About this task: What is wanted is an exact copy of all the entries.

**** Material provided

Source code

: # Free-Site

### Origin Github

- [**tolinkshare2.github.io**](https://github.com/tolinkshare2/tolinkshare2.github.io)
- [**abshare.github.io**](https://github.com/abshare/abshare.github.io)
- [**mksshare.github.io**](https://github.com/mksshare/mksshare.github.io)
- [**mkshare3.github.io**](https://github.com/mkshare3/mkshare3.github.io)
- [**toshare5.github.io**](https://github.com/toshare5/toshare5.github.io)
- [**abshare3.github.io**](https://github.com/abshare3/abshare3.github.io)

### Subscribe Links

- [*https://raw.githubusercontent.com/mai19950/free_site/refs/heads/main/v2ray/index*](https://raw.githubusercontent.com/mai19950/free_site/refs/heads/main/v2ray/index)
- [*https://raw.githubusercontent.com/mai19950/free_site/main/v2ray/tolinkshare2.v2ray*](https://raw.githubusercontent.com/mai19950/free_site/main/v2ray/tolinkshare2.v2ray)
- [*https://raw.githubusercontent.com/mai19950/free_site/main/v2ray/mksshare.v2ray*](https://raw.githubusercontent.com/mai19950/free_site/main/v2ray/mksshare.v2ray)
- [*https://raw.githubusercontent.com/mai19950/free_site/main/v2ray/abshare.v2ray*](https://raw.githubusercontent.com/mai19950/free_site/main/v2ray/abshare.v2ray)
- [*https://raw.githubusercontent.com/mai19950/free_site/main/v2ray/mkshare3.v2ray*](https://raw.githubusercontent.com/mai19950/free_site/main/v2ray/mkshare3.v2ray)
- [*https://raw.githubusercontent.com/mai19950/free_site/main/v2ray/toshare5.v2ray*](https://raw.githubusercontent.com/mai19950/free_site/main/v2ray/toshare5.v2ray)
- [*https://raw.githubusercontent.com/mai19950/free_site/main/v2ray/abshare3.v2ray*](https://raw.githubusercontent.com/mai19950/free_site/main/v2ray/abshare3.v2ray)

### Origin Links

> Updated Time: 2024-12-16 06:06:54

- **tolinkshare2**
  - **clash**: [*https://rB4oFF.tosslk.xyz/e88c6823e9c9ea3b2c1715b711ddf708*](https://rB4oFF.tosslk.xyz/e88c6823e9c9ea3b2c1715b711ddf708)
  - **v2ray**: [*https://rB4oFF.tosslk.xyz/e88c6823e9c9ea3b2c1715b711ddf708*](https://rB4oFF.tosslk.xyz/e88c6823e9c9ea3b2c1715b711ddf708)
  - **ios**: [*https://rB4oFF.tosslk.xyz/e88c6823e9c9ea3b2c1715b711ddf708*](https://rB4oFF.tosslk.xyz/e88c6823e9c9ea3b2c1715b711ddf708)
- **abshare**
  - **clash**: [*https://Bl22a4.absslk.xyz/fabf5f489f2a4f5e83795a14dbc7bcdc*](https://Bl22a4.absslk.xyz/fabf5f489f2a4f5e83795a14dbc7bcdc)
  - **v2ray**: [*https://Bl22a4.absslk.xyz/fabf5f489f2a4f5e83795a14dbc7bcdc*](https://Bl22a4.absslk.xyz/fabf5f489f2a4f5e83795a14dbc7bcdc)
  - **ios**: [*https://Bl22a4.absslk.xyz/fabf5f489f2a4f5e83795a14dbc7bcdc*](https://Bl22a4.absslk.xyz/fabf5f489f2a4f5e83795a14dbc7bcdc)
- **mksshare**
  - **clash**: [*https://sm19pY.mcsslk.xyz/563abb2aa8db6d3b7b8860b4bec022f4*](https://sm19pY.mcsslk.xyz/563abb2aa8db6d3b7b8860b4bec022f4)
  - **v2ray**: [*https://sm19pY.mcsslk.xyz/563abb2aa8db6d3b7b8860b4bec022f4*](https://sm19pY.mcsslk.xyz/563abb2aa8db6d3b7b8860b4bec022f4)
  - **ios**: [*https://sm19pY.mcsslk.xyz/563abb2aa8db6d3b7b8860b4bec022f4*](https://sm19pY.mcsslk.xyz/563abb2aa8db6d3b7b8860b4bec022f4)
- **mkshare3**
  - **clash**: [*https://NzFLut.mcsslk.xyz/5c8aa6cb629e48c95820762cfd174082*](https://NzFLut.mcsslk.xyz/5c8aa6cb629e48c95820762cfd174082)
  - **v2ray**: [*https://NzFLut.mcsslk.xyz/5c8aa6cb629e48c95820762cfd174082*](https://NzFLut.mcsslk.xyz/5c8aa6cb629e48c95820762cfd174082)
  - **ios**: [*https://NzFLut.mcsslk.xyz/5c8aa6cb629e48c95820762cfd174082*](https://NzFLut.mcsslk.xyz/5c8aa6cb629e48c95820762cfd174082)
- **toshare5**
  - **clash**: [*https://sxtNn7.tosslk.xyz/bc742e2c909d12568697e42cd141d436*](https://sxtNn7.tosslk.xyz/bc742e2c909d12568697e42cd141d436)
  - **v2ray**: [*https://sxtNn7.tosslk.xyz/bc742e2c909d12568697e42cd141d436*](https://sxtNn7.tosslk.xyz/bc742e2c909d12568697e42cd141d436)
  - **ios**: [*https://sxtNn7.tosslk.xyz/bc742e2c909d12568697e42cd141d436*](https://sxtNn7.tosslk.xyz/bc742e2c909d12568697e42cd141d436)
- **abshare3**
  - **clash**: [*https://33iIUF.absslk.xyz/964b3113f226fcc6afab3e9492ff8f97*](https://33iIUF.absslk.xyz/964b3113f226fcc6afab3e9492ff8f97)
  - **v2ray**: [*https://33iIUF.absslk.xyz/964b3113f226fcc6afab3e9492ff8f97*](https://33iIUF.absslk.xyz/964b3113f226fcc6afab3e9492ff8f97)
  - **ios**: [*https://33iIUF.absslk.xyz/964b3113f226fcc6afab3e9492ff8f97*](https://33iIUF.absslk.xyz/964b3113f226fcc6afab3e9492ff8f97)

********

Result of this exercise:
Source code

: # Free-Site

### Origin Github

- [**tolinkshare2.github.io**](https://github.com/tolinkshare2/tolinkshare2.github.io)
- [**abshare.github.io**](https://github.com/abshare/abshare.github.io)
- [**mksshare.github.io**](https://github.com/mksshare/mksshare.github.io)
- [**mkshare3.github.io**](https://github.com/mkshare3/mkshare3.github.io)
- [**toshare5.github.io**](https://github.com/toshare5/toshare5.github.io)
- [**abshare3.github.io**](https://github.com/abshare3/abshare3.github.io)

### Subscribe Links

- [*https://raw.githubusercontent.com/mai19950/free_site/refs/heads/main/v2ray/index*](https://raw.githubusercontent.com/mai19950/free_site/refs/heads/main/v2ray/index)
- [*https://raw.githubusercontent.com/mai19950/free_site/main/v2ray/tolinkshare2.v2ray*](https://raw.githubusercontent.com/mai19950/free_site/main/v2ray/tolinkshare2.v2ray)
- [*https://raw.githubusercontent.com/mai19950/free_site/main/v2ray/mksshare.v2ray*](https://raw.githubusercontent.com/mai19950/free_site/main/v2ray/mksshare.v2ray)
- [*https://raw.githubusercontent.com/mai19950/free_site/main/v2ray/abshare.v2ray*](https://raw.githubusercontent.com/mai19950/free_site/main/v2ray/abshare.v2ray)
- [*https://raw.githubusercontent.com/mai19950/free_site/main/v2ray/mkshare3.v2ray*](https://raw.githubusercontent.com/mai19950/free_site/main/v2ray/mkshare3.v2ray)
- [*https://raw.githubusercontent.com/mai19950/free_site/main/v2ray/toshare5.v2ray*](https://raw.githubusercontent.com/mai19950/free_site/main/v2ray/toshare5.v2ray)
- [*https://raw.githubusercontent.com/mai19950/free_site/main/v2ray/abshare3.v2ray*](https://raw.githubusercontent.com/mai19950/free_site/main/v2ray/abshare3.v2ray)

### Origin Links

> Updated Time: 2024-12-16 06:06:54

- **tolinkshare2**
  - **clash**: [*https://rB4oFF.tosslk.xyz/e88c6823e9c9ea3b2c1715b711ddf708*](https://rB4oFF.tosslk.xyz/e88c6823e9c9ea3b2c1715b711ddf708)
  - **v2ray**: [*https://rB4oFF.tosslk.xyz/e88c6823e9c9ea3b2c1715b711ddf708*](https://rB4oFF.tosslk.xyz/e88c6823e9c9ea3b2c1715b711ddf708)
  - **ios**: [*https://rB4oFF.tosslk.xyz/e88c6823e9c9ea3b2c1715b711ddf708*](https://rB4oFF.tosslk.xyz/e88c6823e9c9ea3b2c1715b711ddf708)
- **abshare**
  - **clash**: [*https://Bl22a4.absslk.xyz/fabf5f489f2a4f5e83795a14dbc7bcdc*](https://Bl22a4.absslk.xyz/fabf5f489f2a4f5e83795a14dbc7bcdc)
  - **v2ray**: [*https://Bl22a4.absslk.xyz/fabf5f489f2a4f5e83795a14dbc7bcdc*](https://Bl22a4.absslk.xyz/fabf5f489f2a4f5e83795a14dbc7bcdc)
  - **ios**: [*https://Bl22a4.absslk.xyz/fabf5f489f2a4f5e83795a14dbc7bcdc*](https://Bl22a4.absslk.xyz/fabf5f489f2a4f5e83795a14dbc7bcdc)
- **mksshare**
  - **clash**: [*https://sm19pY.mcsslk.xyz/563abb2aa8db6d3b7b8860b4bec022f4*](https://sm19pY.mcsslk.xyz/563abb2aa8db6d3b7b8860b4bec022f4)
  - **v2ray**: [*https://sm19pY.mcsslk.xyz/563abb2aa8db6d3b7b8860b4bec022f4*](https://sm19pY.mcsslk.xyz/563abb2aa8db6d3b7b8860b4bec022f4)
  - **ios**: [*https://sm19pY.mcsslk.xyz/563abb2aa8db6d3b7b8860b4bec022f4*](https://sm19pY.mcsslk.xyz/563abb2aa8db6d3b7b8860b4bec022f4)
- **mkshare3**
  - **clash**: [*https://NzFLut.mcsslk.xyz/5c8aa6cb629e48c95820762cfd174082*](https://NzFLut.mcsslk.xyz/5c8aa6cb629e48c95820762cfd174082)
  - **v2ray**: [*https://NzFLut.mcsslk.xyz/5c8aa6cb629e48c95820762cfd174082*](https://NzFLut.mcsslk.xyz/5c8aa6cb629e48c95820762cfd174082)
  - **ios**: [*https://NzFLut.mcsslk.xyz/5c8aa6cb629e48c95820762cfd174082*](https://NzFLut.mcsslk.xyz/5c8aa6cb629e48c95820762cfd174082)
- **toshare5**
  - **clash**: [*https://sxtNn7.tosslk.xyz/bc742e2c909d12568697e42cd141d436*](https://sxtNn7.tosslk.xyz/bc742e2c909d12568697e42cd141d436)
  - **v2ray**: [*https://sxtNn7.tosslk.xyz/bc742e2c909d12568697e42cd141d436*](https://sxtNn7.tosslk.xyz/bc742e2c909d12568697e42cd141d436)
  - **ios**: [*https://sxtNn7.tosslk.xyz/bc742e2c909d12568697e42cd141d436*](https://sxtNn7.tosslk.xyz/bc742e2c909d12568697e42cd141d436)
- **abshare3**
  - **clash**: [*https://33iIUF.absslk.xyz/964b3113f226fcc6afab3e9492ff8f97*](https://33iIUF.absslk.xyz/964b3113f226fcc6afab3e9492ff8f97)
  - **v2ray**: [*https://33iIUF.absslk.xyz/964b3113f226fcc6afab3e9492ff8f97*](https://33iIUF.absslk.xyz/964b3113f226fcc6afab3e9492ff8f97)
  - **ios**: [*https://33iIUF.absslk.xyz/964b3113f226fcc6afab3e9492ff8f97*](https://33iIUF.absslk.xyz/964b3113f226fcc6afab3e9492ff8f97)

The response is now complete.